Au cas particulier, Mme B… est née en Martinique en 1968, elle y a vécu jusqu’en 1991, y a effectué toute sa scolarité et y a travaillé une année, de 1989 à 1990. Elle se prévaut de la présence en Martinique de sa mère, de cinq de ses sept frères et sœurs et de la sépulture de son père, inhumé en 1996. Elle fait également valoir qu’elle a tenté d’y acquérir un bien immobilier en 2017 et qu’elle y est titulaire d’un compte bancaire. Enfin, elle se prévaut de ce que son époux est également né en Martinique et de ce que sa belle-famille y réside. Toutefois, il ressort des pièces du dossier qu’elle réside en Seine-et-Marne depuis 1991, qu’elle y a effectué la quasi-totalité de sa carrière, à partir de 1994, qu’elle y a eu deux enfants et qu’elle s’y est mariée en 2018. Recrutée par la commune de Pontault-Combault en 2009, elle n’établit pas, ni même n’allègue, avoir sollicité sa mutation pour la Martinique. Elle n’établit pas non plus être domiciliée fiscalement en Martinique, ni y être inscrite sur les listes électorales. Enfin, elle n’est ni locataire ni propriétaire d’un bien immobilier en Martinique, où elle s’est rendue pour la dernière fois à la date de la décision attaquée, une semaine en juillet 2021. Dans ces conditions, c’est sans entacher sa décision d’une erreur dans l’appréciation de la situation de l’intéressée que le maire de Pontault-Combault a pu refuser sa demande de congés bonifiés.
Il résulte de tout ce qui précède, sans qu’il soit besoin d’examiner la fin de non-recevoir opposée en défense, que Mme B… n’est pas fondée à demander l’annulation de la décision du maire de Pontault-Combault du 27 novembre 2023.
Sur les conclusions à fin d’injonction :
Le présent jugement, qui rejette les conclusions à fin d’annulation présentées par Mme B…, n’implique aucune mesure d’exécution. Par suite, les conclusions susvisées doivent être rejetées.

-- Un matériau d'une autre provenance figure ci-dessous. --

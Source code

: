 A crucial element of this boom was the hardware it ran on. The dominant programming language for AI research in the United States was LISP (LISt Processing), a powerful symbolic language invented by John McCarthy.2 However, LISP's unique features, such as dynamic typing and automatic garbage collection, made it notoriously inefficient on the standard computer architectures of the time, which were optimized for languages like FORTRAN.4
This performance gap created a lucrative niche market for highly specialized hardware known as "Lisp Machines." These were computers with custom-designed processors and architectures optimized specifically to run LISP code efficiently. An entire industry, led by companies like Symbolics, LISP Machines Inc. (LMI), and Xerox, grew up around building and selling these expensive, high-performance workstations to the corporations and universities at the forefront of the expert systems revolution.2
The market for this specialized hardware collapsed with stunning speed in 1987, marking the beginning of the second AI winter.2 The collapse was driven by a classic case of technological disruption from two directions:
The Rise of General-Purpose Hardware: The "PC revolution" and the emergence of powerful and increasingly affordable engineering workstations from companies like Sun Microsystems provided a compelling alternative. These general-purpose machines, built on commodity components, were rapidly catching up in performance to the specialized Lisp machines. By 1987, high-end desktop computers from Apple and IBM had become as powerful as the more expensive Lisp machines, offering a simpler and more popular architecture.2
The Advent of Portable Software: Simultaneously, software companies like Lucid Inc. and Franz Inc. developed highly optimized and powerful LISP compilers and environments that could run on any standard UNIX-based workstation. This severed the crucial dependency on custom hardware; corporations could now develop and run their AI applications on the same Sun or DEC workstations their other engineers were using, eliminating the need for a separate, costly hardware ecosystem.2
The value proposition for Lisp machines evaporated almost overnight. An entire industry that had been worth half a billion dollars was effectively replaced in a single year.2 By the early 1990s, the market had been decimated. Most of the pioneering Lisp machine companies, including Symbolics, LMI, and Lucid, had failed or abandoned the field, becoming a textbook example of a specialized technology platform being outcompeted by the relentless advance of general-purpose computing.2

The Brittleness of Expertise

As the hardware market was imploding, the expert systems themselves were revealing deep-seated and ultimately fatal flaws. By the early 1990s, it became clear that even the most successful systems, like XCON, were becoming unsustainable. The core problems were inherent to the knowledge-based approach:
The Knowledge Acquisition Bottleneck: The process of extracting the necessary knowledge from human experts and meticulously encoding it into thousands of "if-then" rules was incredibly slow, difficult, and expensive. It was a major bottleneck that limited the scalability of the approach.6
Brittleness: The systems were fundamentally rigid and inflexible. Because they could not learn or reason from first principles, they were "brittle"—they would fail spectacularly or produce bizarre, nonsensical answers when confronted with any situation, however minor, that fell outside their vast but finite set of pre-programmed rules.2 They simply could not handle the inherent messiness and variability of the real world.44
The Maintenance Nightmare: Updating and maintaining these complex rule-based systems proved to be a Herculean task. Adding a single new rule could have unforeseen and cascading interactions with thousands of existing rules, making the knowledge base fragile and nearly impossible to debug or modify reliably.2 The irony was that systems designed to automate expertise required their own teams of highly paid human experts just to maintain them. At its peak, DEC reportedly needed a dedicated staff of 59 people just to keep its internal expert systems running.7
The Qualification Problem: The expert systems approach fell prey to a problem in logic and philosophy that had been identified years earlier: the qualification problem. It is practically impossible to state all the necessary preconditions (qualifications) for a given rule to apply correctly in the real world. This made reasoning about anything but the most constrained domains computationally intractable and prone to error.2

Sur les frais liés au litige :
Les dispositions de l’article L. 761-1 du code de justice administrative font obstacle à ce que la commune de Pontault-Combault, qui n’a pas la qualité de partie perdante verse à Mme B… une somme au titre des frais exposés par elle et non compris dans les dépens.
D E C I D E :
Article 1er : Il est donné acte du désistement des conclusions à fin d’indemnisation présentées par Mme B….
Article 2 : Le surplus des conclusions de la requête de Mme B… est rejeté.
Article 3 : Le présent jugement sera notifié à Mme A… B… et à la commune de Pontault-Combault.
Délibéré après l’audience du 12 mars 2026, à laquelle siégeaient :
Mme Billandon, présidente,
Mme Massengo, première conseillère,
Mme Bourrel Jalon, conseillère.
Rendu public par mise à disposition au greffe, le 9 avril 2026.
La rapporteure,
A. BOURREL JALONLa présidente,
I. BILLANDON
La greffière,
V. TAROT
La République mande et ordonne au préfet de Seine-et-Marne, en ce qui le concerne, et à tous commissaires de justice à ce requis en ce qui concerne les voies de droit commun contre les parties privées, de pourvoir à l’exécution du présent jugement.